The Volkskrant carries a strongly worded article headlined ‘How Mladic changed the Netherlands’. The footage of Dutchbat general Thom Karremans having a toast with Mladic has become a ‘traumatic symbol of Dutch cowardice’, the paper writes. It goes on to explain how the Dutch institute for war documentation NIOD exonerated Dutchbat – too few troops and weapons, lack of UN support – and how the subsequent governments and the Dutch military have since then tried ‘to live down’ the shame of Srbrenica by going all out on other missions.
Trouw – which carries the same photograph of former general Karremans and Mladic toasting – focuses on the reaction of the new generation of politicians which, it writes, has been one of ‘joy and a feeling of justice being done.’ The paper notes that the relief of the politicians at the news of the arrest, in spite of the fact that the events happened before their time, shows that Srbrenica remained ‘a raw nerve’ in Dutch politics.

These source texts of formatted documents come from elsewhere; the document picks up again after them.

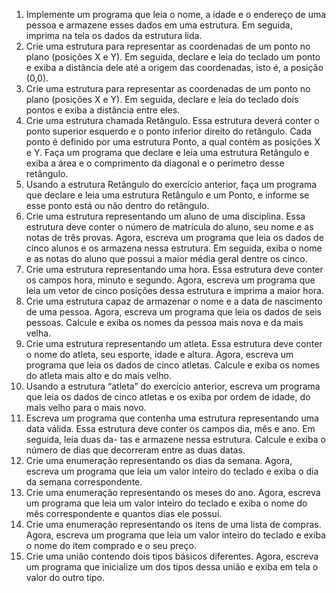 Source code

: 1) Implemente um programa que leia o nome, a idade e o endereço de uma pessoa e
armazene esses dados em uma estrutura. Em seguida, imprima na tela os dados da
estrutura lida.
2) Crie uma estrutura para representar as coordenadas de um ponto no plano (posições X e Y). Em seguida, declare e leia do teclado um ponto e exiba a distância
dele até a origem das coordenadas, isto é, a posição (0,0).
3) Crie uma estrutura para representar as coordenadas de um ponto no plano (posições X e Y). Em seguida, declare e leia do teclado dois pontos e exiba a distância
entre eles.
4) Crie uma estrutura chamada Retângulo. Essa estrutura deverá conter o ponto
superior esquerdo e o ponto inferior direito do retângulo. Cada ponto é definido
por uma estrutura Ponto, a qual contém as posições X e Y. Faça um programa que
declare e leia uma estrutura Retângulo e exiba a área e o comprimento da diagonal
e o perímetro desse retângulo.
5) Usando a estrutura Retângulo do exercício anterior, faça um programa que declare e leia uma estrutura Retângulo e um Ponto, e informe se esse ponto está ou não
dentro do retângulo.
6) Crie uma estrutura representando um aluno de uma disciplina. Essa estrutura
deve conter o número de matrícula do aluno, seu nome e as notas de três provas.
Agora, escreva um programa que leia os dados de cinco alunos e os armazena nessa
estrutura. Em seguida, exiba o nome e as notas do aluno que possui a maior média
geral dentre os cinco.
7) Crie uma estrutura representando uma hora. Essa estrutura deve conter os campos
hora, minuto e segundo. Agora, escreva um programa que leia um vetor de cinco
posições dessa estrutura e imprima a maior hora.
8) Crie uma estrutura capaz de armazenar o nome e a data de nascimento de uma
pessoa. Agora, escreva um programa que leia os dados de seis pessoas. Calcule e
exiba os nomes da pessoa mais nova e da mais velha.
9) Crie uma estrutura representando um atleta. Essa estrutura deve conter o nome
do atleta, seu esporte, idade e altura. Agora, escreva um programa que leia os
dados de cinco atletas. Calcule e exiba os nomes do atleta mais alto e do mais
velho.
10) Usando a estrutura “atleta” do exercício anterior, escreva um programa que leia os
dados de cinco atletas e os exiba por ordem de idade, do mais velho para o mais
novo.
11) Escreva um programa que contenha uma estrutura representando uma data válida. Essa estrutura deve conter os campos dia, mês e ano. Em seguida, leia duas da-
tas e armazene nessa estrutura. Calcule e exiba o número de dias que decorreram
entre as duas datas.
12) Crie uma enumeração representando os dias da semana. Agora, escreva um programa que leia um valor inteiro do teclado e exiba o dia da semana correspondente.
13) Crie uma enumeração representando os meses do ano. Agora, escreva um programa que leia um valor inteiro do teclado e exiba o nome do mês correspondente e
quantos dias ele possui.
14) Crie uma enumeração representando os itens de uma lista de compras. Agora,
escreva um programa que leia um valor inteiro do teclado e exiba o nome do item
comprado e o seu preço.
15) Crie uma união contendo dois tipos básicos diferentes. Agora, escreva um programa que inicialize um dos tipos dessa união e exiba em tela o valor do outro tipo.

Elsewhere in the paper former Defence minister Joris Voorhoeve is quoted as saying ‘This is the best news in the whole of my career’. Voorhoeve came under heavy criticism at the time but always claimed the enclave could have been saved if his proposals to deal with the situation in Srbrenica had not been rejected. Voorhoeve: ‘Srbrenica marked me. But that does not matter. The pain of the families left behind and the Dutchbatters are much more important’.
The Nrc reports on a telephone interview in Nieuwsuur with former general Thom Karremans in which he says Mladic’ arrest is ‘a good operation’.